Tuesday, December 22, 2009

Co-ink-a-dinky?

Exhibit A: Republican legislators ask for a review of Medicaid costs at the Joint Finance Committee, which took place last Thursday.

Exhibit B: One day after the meeting, the Wisconsin Taxpayer Alliance puts out what I’ll generously call a “report” (less than two pages) about the soaring costs of Medicaid.

Now I am certain it was not at all coordinated. The self-proclaimed “independent” Wisconsin Taxpayer Alliance just happened to release its own report a day later. On the same topic. Within 24 hours. What an amazing coincidence.

It’s no surprise that Republicans and the Wisconsin Taxpayers Alliance are on the same message.
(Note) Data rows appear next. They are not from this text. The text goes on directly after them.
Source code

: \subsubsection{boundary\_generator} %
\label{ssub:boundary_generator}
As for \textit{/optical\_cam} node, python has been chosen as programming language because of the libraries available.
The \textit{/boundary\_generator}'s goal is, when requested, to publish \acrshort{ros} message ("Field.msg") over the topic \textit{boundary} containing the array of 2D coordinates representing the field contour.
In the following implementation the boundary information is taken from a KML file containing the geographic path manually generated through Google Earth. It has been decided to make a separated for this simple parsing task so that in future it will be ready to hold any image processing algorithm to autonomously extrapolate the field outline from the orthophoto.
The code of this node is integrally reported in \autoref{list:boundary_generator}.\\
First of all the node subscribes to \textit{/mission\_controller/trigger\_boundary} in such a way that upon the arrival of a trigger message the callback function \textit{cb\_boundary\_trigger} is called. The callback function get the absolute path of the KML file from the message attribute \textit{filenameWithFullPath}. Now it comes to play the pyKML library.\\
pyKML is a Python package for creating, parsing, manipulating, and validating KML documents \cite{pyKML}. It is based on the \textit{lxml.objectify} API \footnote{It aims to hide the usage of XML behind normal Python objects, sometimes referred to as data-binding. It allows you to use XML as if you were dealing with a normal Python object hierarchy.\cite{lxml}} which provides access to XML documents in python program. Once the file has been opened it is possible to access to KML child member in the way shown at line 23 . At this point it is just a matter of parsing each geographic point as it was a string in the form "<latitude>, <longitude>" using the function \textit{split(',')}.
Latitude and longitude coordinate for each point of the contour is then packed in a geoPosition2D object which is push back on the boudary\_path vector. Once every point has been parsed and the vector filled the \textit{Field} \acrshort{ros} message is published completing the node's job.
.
Too bad it’s the wrong one.

The sloppy, partisan Taxpayer Alliance report, less-than-two-pages long, fails to account for basic questions an average high-school term paper would not miss. With one passing sentence it glosses over the elephant in the room: soaring health care costs. Wouldn’t you want to know how much health care costs in general have increased over the same period? I know it would have been expected as part of a paper written at East High School.

Instead it focuses on enrollment in the plans having increased – including “the increased emphasis placed on covering children and families.” Ah ha – it is those insidious poor children that are driving up state and federal costs. And, of course, all the people who have lost their jobs during this national economic crisis are to blame as well.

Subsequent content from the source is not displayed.